Jardine Lloyd Thompson, an insurance broker, has also been a good performer after benefiting from the strength in the dollar. “It generated a positive return which has been quite difficult to come by in these markets.”
Borrows also holds utilities and telecoms, which he says have done reasonably well, but the trust was affected by positions in the banking sector such as HSBC.
Elsewhere, exposure to Japanese equities benefited from the strength of the yen and Borrows says good manager selection in Asia has also helped performance.
“We invested in the Aberdeen Asian Income fund, which has done quite well and although European equities overall were disappointing, our investment into the Ignis Argonaut European Income fund did well.”
Most recently Borrows has been adding to his fixed interest positions where he sees corporate bond yields as compelling even with a rise in defaults.
An overweight property position was also included on the fund but with a focus on overseas assets as Borrows thought this would be stronger than in Britain. However, this exposure has still been detrimental to returns.
“It has been successful in terms of the call that overseas looked more attractive than Britain but some of the trusts are trading at massive discounts. It has been quite painful and one closed-ended fund that invests in property around the world is trading at a discount of 85%, which is pretty extreme even in these markets.”
Alternatives, which is also overweight on the trust, include funds of hedge funds, timber funds, private equity and an unquoted asset that has increased in size so much it is now the largest holding
on the fund.
Borrows says: “AJ Bell is a Sipp [self-invested personal pension] provider we bought into a few years ago and have a strong relationship with. The investment has grown over that period as we have added to it and now Midas and Invesco each own 15% of the company.

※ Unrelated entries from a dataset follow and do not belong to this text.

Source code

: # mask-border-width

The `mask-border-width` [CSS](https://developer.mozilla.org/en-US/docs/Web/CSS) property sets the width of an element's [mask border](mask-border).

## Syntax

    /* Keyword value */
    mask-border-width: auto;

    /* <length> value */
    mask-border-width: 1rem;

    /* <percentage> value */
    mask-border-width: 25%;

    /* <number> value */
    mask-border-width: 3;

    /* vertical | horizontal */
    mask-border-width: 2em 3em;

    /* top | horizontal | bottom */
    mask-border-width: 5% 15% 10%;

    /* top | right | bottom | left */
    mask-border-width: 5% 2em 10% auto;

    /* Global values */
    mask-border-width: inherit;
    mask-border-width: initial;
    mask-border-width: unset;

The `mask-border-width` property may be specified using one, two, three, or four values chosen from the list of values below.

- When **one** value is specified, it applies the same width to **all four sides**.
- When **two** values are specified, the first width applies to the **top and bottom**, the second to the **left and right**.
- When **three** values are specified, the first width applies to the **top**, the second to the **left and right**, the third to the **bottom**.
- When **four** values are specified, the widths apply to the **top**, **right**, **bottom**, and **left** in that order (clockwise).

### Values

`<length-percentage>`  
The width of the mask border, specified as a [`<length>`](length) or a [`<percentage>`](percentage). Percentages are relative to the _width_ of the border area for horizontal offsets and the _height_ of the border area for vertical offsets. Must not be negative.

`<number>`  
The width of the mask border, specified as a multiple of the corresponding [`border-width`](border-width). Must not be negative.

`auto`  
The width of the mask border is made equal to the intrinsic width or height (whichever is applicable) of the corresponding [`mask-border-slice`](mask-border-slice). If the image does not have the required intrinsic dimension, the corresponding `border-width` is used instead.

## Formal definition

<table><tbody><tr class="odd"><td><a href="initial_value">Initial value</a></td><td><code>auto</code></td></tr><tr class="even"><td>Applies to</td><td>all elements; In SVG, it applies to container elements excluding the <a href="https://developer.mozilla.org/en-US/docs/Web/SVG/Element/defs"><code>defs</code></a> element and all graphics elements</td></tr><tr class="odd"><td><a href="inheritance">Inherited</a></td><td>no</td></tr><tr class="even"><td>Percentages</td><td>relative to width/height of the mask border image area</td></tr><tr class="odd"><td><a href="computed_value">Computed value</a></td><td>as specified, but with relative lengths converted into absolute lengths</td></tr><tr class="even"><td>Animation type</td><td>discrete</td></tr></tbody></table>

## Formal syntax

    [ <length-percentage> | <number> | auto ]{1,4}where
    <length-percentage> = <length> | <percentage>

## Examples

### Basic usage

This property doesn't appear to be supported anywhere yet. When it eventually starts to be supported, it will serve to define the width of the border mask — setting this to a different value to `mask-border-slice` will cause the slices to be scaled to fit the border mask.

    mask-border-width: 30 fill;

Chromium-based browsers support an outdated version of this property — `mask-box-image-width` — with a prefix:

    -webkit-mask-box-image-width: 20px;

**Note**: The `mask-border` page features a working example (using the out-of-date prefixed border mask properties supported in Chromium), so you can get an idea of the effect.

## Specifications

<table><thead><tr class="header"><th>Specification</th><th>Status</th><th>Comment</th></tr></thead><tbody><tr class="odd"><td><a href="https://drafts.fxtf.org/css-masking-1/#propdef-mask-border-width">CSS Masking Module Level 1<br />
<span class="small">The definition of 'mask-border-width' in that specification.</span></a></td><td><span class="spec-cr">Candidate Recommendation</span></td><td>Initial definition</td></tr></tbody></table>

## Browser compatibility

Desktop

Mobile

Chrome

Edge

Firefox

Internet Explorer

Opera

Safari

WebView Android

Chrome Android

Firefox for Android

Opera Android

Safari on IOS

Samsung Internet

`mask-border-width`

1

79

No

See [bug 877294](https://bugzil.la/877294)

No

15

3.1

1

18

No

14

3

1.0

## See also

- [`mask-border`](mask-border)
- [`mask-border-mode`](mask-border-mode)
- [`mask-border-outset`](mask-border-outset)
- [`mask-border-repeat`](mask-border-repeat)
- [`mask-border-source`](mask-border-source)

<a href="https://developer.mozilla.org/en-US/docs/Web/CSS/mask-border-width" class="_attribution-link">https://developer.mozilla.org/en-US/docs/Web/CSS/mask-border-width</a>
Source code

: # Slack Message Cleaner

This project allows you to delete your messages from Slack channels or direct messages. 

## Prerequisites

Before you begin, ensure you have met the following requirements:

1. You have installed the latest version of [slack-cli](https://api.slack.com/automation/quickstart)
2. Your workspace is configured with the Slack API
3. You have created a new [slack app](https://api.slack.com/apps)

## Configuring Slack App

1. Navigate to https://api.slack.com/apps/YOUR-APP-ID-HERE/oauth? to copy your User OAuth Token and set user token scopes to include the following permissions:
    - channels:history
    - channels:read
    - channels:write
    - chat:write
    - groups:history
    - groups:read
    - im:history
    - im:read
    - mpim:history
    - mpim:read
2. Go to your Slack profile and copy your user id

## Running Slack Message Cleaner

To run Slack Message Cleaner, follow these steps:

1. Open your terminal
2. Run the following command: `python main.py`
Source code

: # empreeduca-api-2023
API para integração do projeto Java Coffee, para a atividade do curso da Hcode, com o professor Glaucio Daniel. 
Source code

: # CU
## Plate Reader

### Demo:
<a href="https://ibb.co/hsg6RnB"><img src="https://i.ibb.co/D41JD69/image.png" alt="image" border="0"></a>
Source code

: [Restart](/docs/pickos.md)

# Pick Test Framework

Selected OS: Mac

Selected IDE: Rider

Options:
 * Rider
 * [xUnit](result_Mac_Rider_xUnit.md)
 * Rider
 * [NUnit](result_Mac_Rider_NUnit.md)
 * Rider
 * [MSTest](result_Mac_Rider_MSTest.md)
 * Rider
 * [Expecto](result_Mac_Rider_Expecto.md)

“Our investment is based on the view that the market it is operating in is very attractive and recent trading performance has been strong despite the market downturn. It has been the best performing equity.”
The alternatives segment also includes exposure to structured products, which have been negative for performance due to protection barriers being breached. However, Borrows is still investing in new plans that come to the market with more attractive protection.
Tim Cockerill, the head of research at Rowan, says investors may have fared better from investing in a pure equities offering as this fund has mirrored the performance of the FTSE 100 over the past year, despite having an absolute return objective. “Yes it has been difficult times but the fund is supposed to cope better than traditional equity funds and it has not done that. I wonder if the managers need to re-write their remit or look at the investment process as it is not delivering on the absolute return objective.”